§ **TASK STATEMENT**:
An exact transcription of all the data is required, with every image removed.

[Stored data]
★ ★ ★ ★ ★

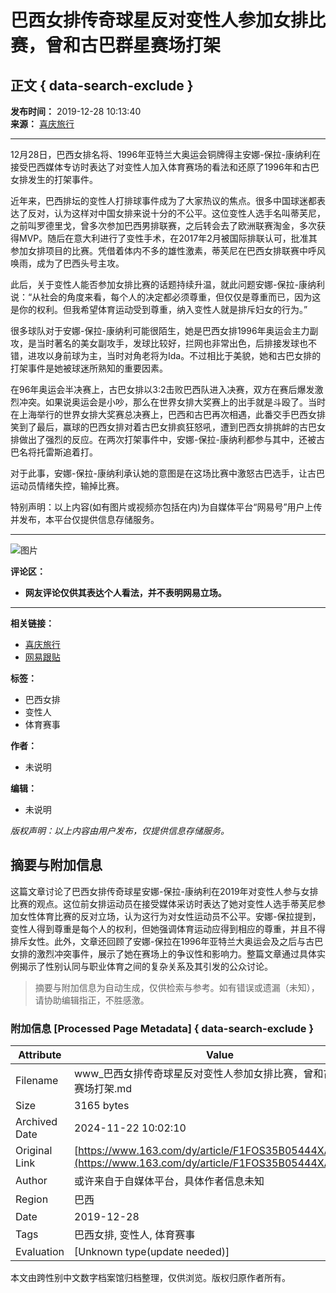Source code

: # 巴西女排传奇球星反对变性人参加女排比赛，曾和古巴群星赛场打架

## 正文 { data-search-exclude }


**发布时间：** 2019-12-28 10:13:40  
**来源：** [喜庆旅行](https://www.163.com/dy/media/T1541051220405.html)  

---

12月28日，巴西女排名将、1996年亚特兰大奥运会铜牌得主安娜-保拉-康纳利在接受巴西媒体专访时表达了对变性人加入体育赛场的看法和还原了1996年和古巴女排发生的打架事件。

近年来，巴西排坛的变性人打排球事件成为了大家热议的焦点。很多中国球迷都表达了反对，认为这样对中国女排来说十分的不公平。这位变性人选手名叫蒂芙尼，之前叫罗德里戈，曾多次参加巴西男排联赛，之后转会去了欧洲联赛淘金，多次获得MVP。随后在意大利进行了变性手术，在2017年2月被国际排联认可，批准其参加女排项目的比赛。凭借着体内不多的雄性激素，蒂芙尼在巴西女排联赛中呼风唤雨，成为了巴西头号主攻。

此后，关于变性人能否参加女排比赛的话题持续升温，就此问题安娜-保拉-康纳利说：“从社会的角度来看，每个人的决定都必须尊重，但仅仅是尊重而已，因为这是你的权利。但我希望体育运动受到尊重，纳入变性人就是排斥妇女的行为。”

很多球队对于安娜-保拉-康纳利可能很陌生，她是巴西女排1996年奥运会主力副攻，是当时著名的美女副攻手，发球比较好，拦网也非常出色，后排接发球也不错，进攻以身前球为主，当时对角老将为Ida。不过相比于美貌，她和古巴女排的打架事件是她被球迷所熟知的重要因素。

在96年奥运会半决赛上，古巴女排以3:2击败巴西队进入决赛，双方在赛后爆发激烈冲突。如果说奥运会是小吵，那么在世界女排大奖赛上的出手就是斗殴了。当时在上海举行的世界女排大奖赛总决赛上，巴西和古巴再次相遇，此番交手巴西女排笑到了最后，赢球的巴西女排对着古巴女排疯狂怒吼，遭到巴西女排挑衅的古巴女排做出了强烈的反应。在两次打架事件中，安娜-保拉-康纳利都参与其中，还被古巴名将托雷斯追着打。

对于此事，安娜-保拉-康纳利承认她的意图是在这场比赛中激怒古巴选手，让古巴运动员情绪失控，输掉比赛。

特别声明：以上内容(如有图片或视频亦包括在内)为自媒体平台“网易号”用户上传并发布，本平台仅提供信息存储服务。

---

![图片](http://cms-bucket.nosdn.127.net/fb23176482bf48e9b54f90c55477a37520161223121559.jpg)

**评论区：**  
- **网友评论仅供其表达个人看法，并不表明网易立场。**

--- 

**相关链接：**  
- [喜庆旅行](https://www.163.com/dy/media/T1541051220405.html)  
- [网易跟贴](https://comment.tie.163.com/F1FOS35B05444XAN.html)  

**标签：**  
- 巴西女排  
- 变性人  
- 体育赛事  

**作者：**  
- 未说明  

**编辑：**  
- 未说明  

_版权声明：以上内容由用户发布，仅提供信息存储服务。_
<!-- tcd_original_link https://www.163.com/dy/article/F1FOS35B05444XAN.html -->
## 摘要与附加信息

<!-- tcd_abstract -->
这篇文章讨论了巴西女排传奇球星安娜-保拉-康纳利在2019年对变性人参与女排比赛的观点。这位前女排运动员在接受媒体采访时表达了她对变性人选手蒂芙尼参加女性体育比赛的反对立场，认为这行为对女性运动员不公平。安娜-保拉提到，变性人得到尊重是每个人的权利，但她强调体育运动应得到相应的尊重，并且不得排斥女性。此外，文章还回顾了安娜-保拉在1996年亚特兰大奥运会及之后与古巴女排的激烈冲突事件，展示了她在赛场上的争议性和影响力。整篇文章通过具体实例揭示了性别认同与职业体育之间的复杂关系及其引发的公众讨论。
<!-- tcd_abstract_end -->

> 摘要与附加信息为自动生成，仅供检索与参考。如有错误或遗漏（未知），请协助编辑指正，不胜感激。

### 附加信息 [Processed Page Metadata] { data-search-exclude }

| Attribute       | Value                                  |
|-----------------|----------------------------------------|
| Filename        | www_巴西女排传奇球星反对变性人参加女排比赛，曾和古巴群星赛场打架.md                             |
| Size            | 3165 bytes                           |
| Archived Date   | 2024-11-22 10:02:10                             |
| Original Link   | [https://www.163.com/dy/article/F1FOS35B05444XAN.html](https://www.163.com/dy/article/F1FOS35B05444XAN.html)                       |
| Author          | 或许来自于自媒体平台，具体作者信息未知                               |
| Region          | 巴西                               |
| Date            | 2019-12-28                                 |
| Tags            | 巴西女排, 变性人, 体育赛事                                 |
| Evaluation            | [Unknown type(update needed)]                                 |
<!-- tcd_table_end -->

本文由跨性别中文数字档案馆归档整理，仅供浏览。版权归原作者所有。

★ ★ ★ ★ ★

§ **ANSWER TO THIS EXERCISE**:
Source code

: # 巴西女排传奇球星反对变性人参加女排比赛，曾和古巴群星赛场打架

## 正文 { data-search-exclude }


**发布时间：** 2019-12-28 10:13:40  
**来源：** [喜庆旅行](https://www.163.com/dy/media/T1541051220405.html)  

---

12月28日，巴西女排名将、1996年亚特兰大奥运会铜牌得主安娜-保拉-康纳利在接受巴西媒体专访时表达了对变性人加入体育赛场的看法和还原了1996年和古巴女排发生的打架事件。

近年来，巴西排坛的变性人打排球事件成为了大家热议的焦点。很多中国球迷都表达了反对，认为这样对中国女排来说十分的不公平。这位变性人选手名叫蒂芙尼，之前叫罗德里戈，曾多次参加巴西男排联赛，之后转会去了欧洲联赛淘金，多次获得MVP。随后在意大利进行了变性手术，在2017年2月被国际排联认可，批准其参加女排项目的比赛。凭借着体内不多的雄性激素，蒂芙尼在巴西女排联赛中呼风唤雨，成为了巴西头号主攻。

此后，关于变性人能否参加女排比赛的话题持续升温，就此问题安娜-保拉-康纳利说：“从社会的角度来看，每个人的决定都必须尊重，但仅仅是尊重而已，因为这是你的权利。但我希望体育运动受到尊重，纳入变性人就是排斥妇女的行为。”

很多球队对于安娜-保拉-康纳利可能很陌生，她是巴西女排1996年奥运会主力副攻，是当时著名的美女副攻手，发球比较好，拦网也非常出色，后排接发球也不错，进攻以身前球为主，当时对角老将为Ida。不过相比于美貌，她和古巴女排的打架事件是她被球迷所熟知的重要因素。

在96年奥运会半决赛上，古巴女排以3:2击败巴西队进入决赛，双方在赛后爆发激烈冲突。如果说奥运会是小吵，那么在世界女排大奖赛上的出手就是斗殴了。当时在上海举行的世界女排大奖赛总决赛上，巴西和古巴再次相遇，此番交手巴西女排笑到了最后，赢球的巴西女排对着古巴女排疯狂怒吼，遭到巴西女排挑衅的古巴女排做出了强烈的反应。在两次打架事件中，安娜-保拉-康纳利都参与其中，还被古巴名将托雷斯追着打。

对于此事，安娜-保拉-康纳利承认她的意图是在这场比赛中激怒古巴选手，让古巴运动员情绪失控，输掉比赛。

特别声明：以上内容(如有图片或视频亦包括在内)为自媒体平台“网易号”用户上传并发布，本平台仅提供信息存储服务。

---

![图片](http://cms-bucket.nosdn.127.net/fb23176482bf48e9b54f90c55477a37520161223121559.jpg)

**评论区：**  
- **网友评论仅供其表达个人看法，并不表明网易立场。**

--- 

**相关链接：**  
- [喜庆旅行](https://www.163.com/dy/media/T1541051220405.html)  
- [网易跟贴](https://comment.tie.163.com/F1FOS35B05444XAN.html)  

**标签：**  
- 巴西女排  
- 变性人  
- 体育赛事  

**作者：**  
- 未说明  

**编辑：**  
- 未说明  

_版权声明：以上内容由用户发布，仅提供信息存储服务。_
<!-- tcd_original_link https://www.163.com/dy/article/F1FOS35B05444XAN.html -->
## 摘要与附加信息

<!-- tcd_abstract -->
这篇文章讨论了巴西女排传奇球星安娜-保拉-康纳利在2019年对变性人参与女排比赛的观点。这位前女排运动员在接受媒体采访时表达了她对变性人选手蒂芙尼参加女性体育比赛的反对立场，认为这行为对女性运动员不公平。安娜-保拉提到，变性人得到尊重是每个人的权利，但她强调体育运动应得到相应的尊重，并且不得排斥女性。此外，文章还回顾了安娜-保拉在1996年亚特兰大奥运会及之后与古巴女排的激烈冲突事件，展示了她在赛场上的争议性和影响力。整篇文章通过具体实例揭示了性别认同与职业体育之间的复杂关系及其引发的公众讨论。
<!-- tcd_abstract_end -->

> 摘要与附加信息为自动生成，仅供检索与参考。如有错误或遗漏（未知），请协助编辑指正，不胜感激。

### 附加信息 [Processed Page Metadata] { data-search-exclude }

| Attribute       | Value                                  |
|-----------------|----------------------------------------|
| Filename        | www_巴西女排传奇球星反对变性人参加女排比赛，曾和古巴群星赛场打架.md                             |
| Size            | 3165 bytes                           |
| Archived Date   | 2024-11-22 10:02:10                             |
| Original Link   | [https://www.163.com/dy/article/F1FOS35B05444XAN.html](https://www.163.com/dy/article/F1FOS35B05444XAN.html)                       |
| Author          | 或许来自于自媒体平台，具体作者信息未知                               |
| Region          | 巴西                               |
| Date            | 2019-12-28                                 |
| Tags            | 巴西女排, 变性人, 体育赛事                                 |
| Evaluation            | [Unknown type(update needed)]                                 |
<!-- tcd_table_end -->

本文由跨性别中文数字档案馆归档整理，仅供浏览。版权归原作者所有。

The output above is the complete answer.